- Opening Delimiter -

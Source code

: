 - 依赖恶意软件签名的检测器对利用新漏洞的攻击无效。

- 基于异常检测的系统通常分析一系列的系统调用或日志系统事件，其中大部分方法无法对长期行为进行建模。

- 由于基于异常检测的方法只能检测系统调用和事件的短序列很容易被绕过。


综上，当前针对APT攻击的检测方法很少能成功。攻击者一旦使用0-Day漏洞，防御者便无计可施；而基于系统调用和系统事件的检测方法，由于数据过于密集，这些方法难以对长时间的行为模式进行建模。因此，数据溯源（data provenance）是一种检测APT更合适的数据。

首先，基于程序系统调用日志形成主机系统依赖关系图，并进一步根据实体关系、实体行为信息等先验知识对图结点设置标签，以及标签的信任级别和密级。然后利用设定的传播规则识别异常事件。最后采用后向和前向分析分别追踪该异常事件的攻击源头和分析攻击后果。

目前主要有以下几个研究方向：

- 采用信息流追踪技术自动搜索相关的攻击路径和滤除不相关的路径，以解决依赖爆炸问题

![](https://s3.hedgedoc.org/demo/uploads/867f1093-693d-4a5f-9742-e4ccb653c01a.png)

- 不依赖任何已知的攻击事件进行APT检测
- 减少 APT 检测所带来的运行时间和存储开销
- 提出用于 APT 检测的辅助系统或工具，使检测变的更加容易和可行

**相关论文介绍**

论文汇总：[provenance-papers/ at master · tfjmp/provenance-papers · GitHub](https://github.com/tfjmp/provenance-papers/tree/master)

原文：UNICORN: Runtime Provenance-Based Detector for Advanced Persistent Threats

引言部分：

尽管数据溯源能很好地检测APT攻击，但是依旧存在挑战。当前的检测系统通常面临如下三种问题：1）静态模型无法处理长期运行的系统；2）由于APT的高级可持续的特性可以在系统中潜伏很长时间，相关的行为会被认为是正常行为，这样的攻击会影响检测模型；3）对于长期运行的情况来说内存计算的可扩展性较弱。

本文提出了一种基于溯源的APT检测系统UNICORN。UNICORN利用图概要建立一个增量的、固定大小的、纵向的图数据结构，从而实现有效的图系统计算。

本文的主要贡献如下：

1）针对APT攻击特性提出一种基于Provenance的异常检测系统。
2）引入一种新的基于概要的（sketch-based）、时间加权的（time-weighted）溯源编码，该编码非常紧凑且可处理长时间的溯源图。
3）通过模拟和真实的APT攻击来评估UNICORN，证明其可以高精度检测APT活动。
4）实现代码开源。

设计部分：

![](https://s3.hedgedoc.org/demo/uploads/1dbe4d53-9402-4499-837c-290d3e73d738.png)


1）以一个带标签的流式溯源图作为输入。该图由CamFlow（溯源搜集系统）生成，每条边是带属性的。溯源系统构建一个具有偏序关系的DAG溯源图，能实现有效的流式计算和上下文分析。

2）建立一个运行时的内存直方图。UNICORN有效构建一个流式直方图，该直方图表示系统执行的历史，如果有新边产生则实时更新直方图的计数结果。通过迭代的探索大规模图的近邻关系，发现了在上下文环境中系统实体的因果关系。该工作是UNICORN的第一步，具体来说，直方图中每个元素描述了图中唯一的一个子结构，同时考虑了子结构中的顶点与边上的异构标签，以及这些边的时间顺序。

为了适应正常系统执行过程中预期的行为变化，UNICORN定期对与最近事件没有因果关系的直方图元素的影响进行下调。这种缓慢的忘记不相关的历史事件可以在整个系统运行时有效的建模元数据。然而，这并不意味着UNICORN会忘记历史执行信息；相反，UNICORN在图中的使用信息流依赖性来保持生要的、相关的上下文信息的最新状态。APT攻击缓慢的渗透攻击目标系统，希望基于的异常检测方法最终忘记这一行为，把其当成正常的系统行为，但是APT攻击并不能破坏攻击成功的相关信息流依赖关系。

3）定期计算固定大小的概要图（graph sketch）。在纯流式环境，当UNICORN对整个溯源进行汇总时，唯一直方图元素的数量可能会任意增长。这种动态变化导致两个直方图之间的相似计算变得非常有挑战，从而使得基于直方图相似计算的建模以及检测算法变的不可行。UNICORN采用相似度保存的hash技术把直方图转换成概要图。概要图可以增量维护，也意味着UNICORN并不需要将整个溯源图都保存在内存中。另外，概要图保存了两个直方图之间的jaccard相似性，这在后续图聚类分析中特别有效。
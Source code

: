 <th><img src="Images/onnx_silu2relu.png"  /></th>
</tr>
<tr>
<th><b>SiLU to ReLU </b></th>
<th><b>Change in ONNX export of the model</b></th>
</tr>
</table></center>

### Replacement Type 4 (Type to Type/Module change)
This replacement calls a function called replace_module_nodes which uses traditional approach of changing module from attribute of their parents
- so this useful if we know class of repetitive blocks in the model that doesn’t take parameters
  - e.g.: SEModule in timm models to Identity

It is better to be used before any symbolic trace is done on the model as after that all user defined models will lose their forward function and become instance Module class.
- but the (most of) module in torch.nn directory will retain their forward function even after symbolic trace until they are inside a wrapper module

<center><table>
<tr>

- Closing Delimiter -

◆ Task
Print exactly the lines above from the one with "论文汇总：[provenance-papers/ at master" to the one with "It is better", including both.

◆ Answer to this exercise
论文汇总：[provenance-papers/ at master · tfjmp/provenance-papers · GitHub](https://github.com/tfjmp/provenance-papers/tree/master)

原文：UNICORN: Runtime Provenance-Based Detector for Advanced Persistent Threats

引言部分：

尽管数据溯源能很好地检测APT攻击，但是依旧存在挑战。当前的检测系统通常面临如下三种问题：1）静态模型无法处理长期运行的系统；2）由于APT的高级可持续的特性可以在系统中潜伏很长时间，相关的行为会被认为是正常行为，这样的攻击会影响检测模型；3）对于长期运行的情况来说内存计算的可扩展性较弱。

本文提出了一种基于溯源的APT检测系统UNICORN。UNICORN利用图概要建立一个增量的、固定大小的、纵向的图数据结构，从而实现有效的图系统计算。

本文的主要贡献如下：

1）针对APT攻击特性提出一种基于Provenance的异常检测系统。
2）引入一种新的基于概要的（sketch-based）、时间加权的（time-weighted）溯源编码，该编码非常紧凑且可处理长时间的溯源图。
3）通过模拟和真实的APT攻击来评估UNICORN，证明其可以高精度检测APT活动。
4）实现代码开源。

设计部分：

![](https://s3.hedgedoc.org/demo/uploads/1dbe4d53-9402-4499-837c-290d3e73d738.png)


1）以一个带标签的流式溯源图作为输入。该图由CamFlow（溯源搜集系统）生成，每条边是带属性的。溯源系统构建一个具有偏序关系的DAG溯源图，能实现有效的流式计算和上下文分析。

2）建立一个运行时的内存直方图。UNICORN有效构建一个流式直方图，该直方图表示系统执行的历史，如果有新边产生则实时更新直方图的计数结果。通过迭代的探索大规模图的近邻关系，发现了在上下文环境中系统实体的因果关系。该工作是UNICORN的第一步，具体来说，直方图中每个元素描述了图中唯一的一个子结构，同时考虑了子结构中的顶点与边上的异构标签，以及这些边的时间顺序。

为了适应正常系统执行过程中预期的行为变化，UNICORN定期对与最近事件没有因果关系的直方图元素的影响进行下调。这种缓慢的忘记不相关的历史事件可以在整个系统运行时有效的建模元数据。然而，这并不意味着UNICORN会忘记历史执行信息；相反，UNICORN在图中的使用信息流依赖性来保持生要的、相关的上下文信息的最新状态。APT攻击缓慢的渗透攻击目标系统，希望基于的异常检测方法最终忘记这一行为，把其当成正常的系统行为，但是APT攻击并不能破坏攻击成功的相关信息流依赖关系。

3）定期计算固定大小的概要图（graph sketch）。在纯流式环境，当UNICORN对整个溯源进行汇总时，唯一直方图元素的数量可能会任意增长。这种动态变化导致两个直方图之间的相似计算变得非常有挑战，从而使得基于直方图相似计算的建模以及检测算法变的不可行。UNICORN采用相似度保存的hash技术把直方图转换成概要图。概要图可以增量维护，也意味着UNICORN并不需要将整个溯源图都保存在内存中。另外，概要图保存了两个直方图之间的jaccard相似性，这在后续图聚类分析中特别有效。
Source code

: <th><img src="Images/onnx_silu2relu.png"  /></th>
</tr>
<tr>
<th><b>SiLU to ReLU </b></th>
<th><b>Change in ONNX export of the model</b></th>
</tr>
</table></center>

### Replacement Type 4 (Type to Type/Module change)
This replacement calls a function called replace_module_nodes which uses traditional approach of changing module from attribute of their parents
- so this useful if we know class of repetitive blocks in the model that doesn’t take parameters
  - e.g.: SEModule in timm models to Identity

It is better to be used before any symbolic trace is done on the model as after that all user defined models will lose their forward function and become instance Module class.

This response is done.